» WHAT IS NEEDED: Please work out how many lines in the data below contain "before", and reply with that number alone.

» SOURCE DATA:

+ + + + +

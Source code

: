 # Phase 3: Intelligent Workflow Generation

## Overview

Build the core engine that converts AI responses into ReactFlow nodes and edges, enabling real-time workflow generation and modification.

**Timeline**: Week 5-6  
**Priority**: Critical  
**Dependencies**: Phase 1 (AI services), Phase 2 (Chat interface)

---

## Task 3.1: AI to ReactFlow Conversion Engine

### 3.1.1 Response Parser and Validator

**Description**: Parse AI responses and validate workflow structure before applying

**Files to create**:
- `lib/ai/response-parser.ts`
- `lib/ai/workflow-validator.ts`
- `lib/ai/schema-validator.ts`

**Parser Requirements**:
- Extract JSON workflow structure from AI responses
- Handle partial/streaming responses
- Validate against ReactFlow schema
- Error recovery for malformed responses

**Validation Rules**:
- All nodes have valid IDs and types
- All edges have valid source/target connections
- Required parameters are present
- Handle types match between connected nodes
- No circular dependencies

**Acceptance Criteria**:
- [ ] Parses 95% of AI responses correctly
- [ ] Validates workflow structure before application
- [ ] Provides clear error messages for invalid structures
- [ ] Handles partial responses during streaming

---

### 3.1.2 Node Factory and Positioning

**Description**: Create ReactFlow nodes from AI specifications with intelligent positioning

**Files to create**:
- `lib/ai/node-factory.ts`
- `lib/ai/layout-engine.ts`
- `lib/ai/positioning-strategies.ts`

+ + + + +

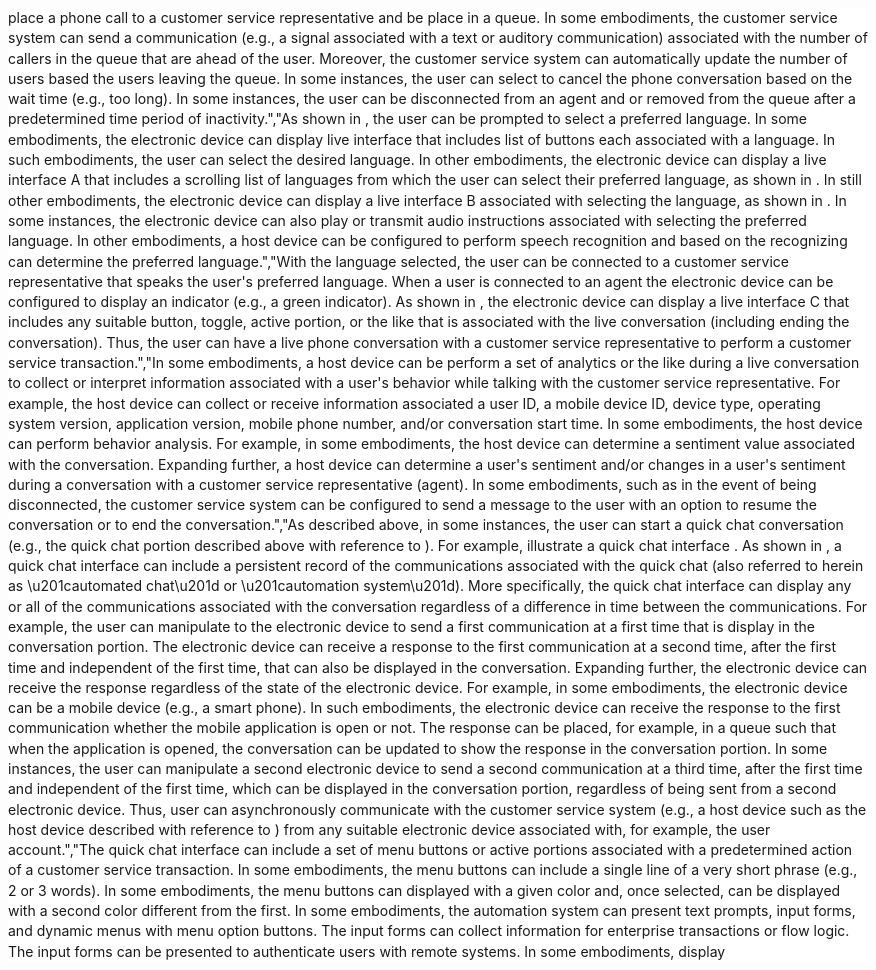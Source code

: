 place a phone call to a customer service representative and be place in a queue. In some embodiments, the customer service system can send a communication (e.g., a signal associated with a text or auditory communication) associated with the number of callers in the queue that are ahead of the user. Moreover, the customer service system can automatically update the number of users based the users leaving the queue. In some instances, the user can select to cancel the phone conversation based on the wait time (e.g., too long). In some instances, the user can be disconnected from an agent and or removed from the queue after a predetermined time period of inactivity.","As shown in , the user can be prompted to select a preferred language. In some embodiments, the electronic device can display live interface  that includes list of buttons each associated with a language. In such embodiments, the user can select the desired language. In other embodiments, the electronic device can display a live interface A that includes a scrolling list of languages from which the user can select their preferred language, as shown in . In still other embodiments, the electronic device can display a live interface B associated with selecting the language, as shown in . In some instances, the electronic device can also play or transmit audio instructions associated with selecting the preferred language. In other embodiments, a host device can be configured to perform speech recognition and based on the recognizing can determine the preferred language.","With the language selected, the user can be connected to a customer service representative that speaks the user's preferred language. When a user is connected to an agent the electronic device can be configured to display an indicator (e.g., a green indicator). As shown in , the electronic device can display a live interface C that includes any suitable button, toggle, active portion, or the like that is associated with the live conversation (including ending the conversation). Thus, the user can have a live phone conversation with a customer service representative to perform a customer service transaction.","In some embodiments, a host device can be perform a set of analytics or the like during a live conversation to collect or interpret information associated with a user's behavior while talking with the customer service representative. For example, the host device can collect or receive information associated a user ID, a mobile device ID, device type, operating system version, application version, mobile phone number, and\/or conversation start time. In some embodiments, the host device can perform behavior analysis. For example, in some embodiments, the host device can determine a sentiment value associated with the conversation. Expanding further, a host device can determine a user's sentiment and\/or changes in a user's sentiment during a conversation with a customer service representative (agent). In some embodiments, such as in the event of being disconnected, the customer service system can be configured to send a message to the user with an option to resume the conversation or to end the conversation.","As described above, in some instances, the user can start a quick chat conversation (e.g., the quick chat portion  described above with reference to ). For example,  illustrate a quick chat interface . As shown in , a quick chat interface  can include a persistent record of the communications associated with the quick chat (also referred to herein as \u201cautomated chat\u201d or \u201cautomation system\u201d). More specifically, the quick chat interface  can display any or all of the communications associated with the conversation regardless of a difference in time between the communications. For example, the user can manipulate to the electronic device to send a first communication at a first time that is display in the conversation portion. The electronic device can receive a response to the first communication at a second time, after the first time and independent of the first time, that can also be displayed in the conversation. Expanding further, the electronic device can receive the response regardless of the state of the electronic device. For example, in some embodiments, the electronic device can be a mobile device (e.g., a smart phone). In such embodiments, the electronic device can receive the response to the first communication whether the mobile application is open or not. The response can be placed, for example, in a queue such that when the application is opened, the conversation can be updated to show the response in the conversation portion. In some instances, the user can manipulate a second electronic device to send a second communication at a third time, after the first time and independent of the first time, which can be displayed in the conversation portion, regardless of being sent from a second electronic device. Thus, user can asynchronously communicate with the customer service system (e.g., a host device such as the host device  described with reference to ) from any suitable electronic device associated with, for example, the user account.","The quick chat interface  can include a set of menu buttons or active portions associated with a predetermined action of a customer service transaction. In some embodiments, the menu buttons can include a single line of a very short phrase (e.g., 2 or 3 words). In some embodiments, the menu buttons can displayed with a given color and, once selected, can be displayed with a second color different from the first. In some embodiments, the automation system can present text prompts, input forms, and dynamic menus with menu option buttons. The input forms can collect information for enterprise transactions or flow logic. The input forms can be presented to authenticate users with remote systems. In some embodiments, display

+ + + + +

» FINISHED EXERCISE: 2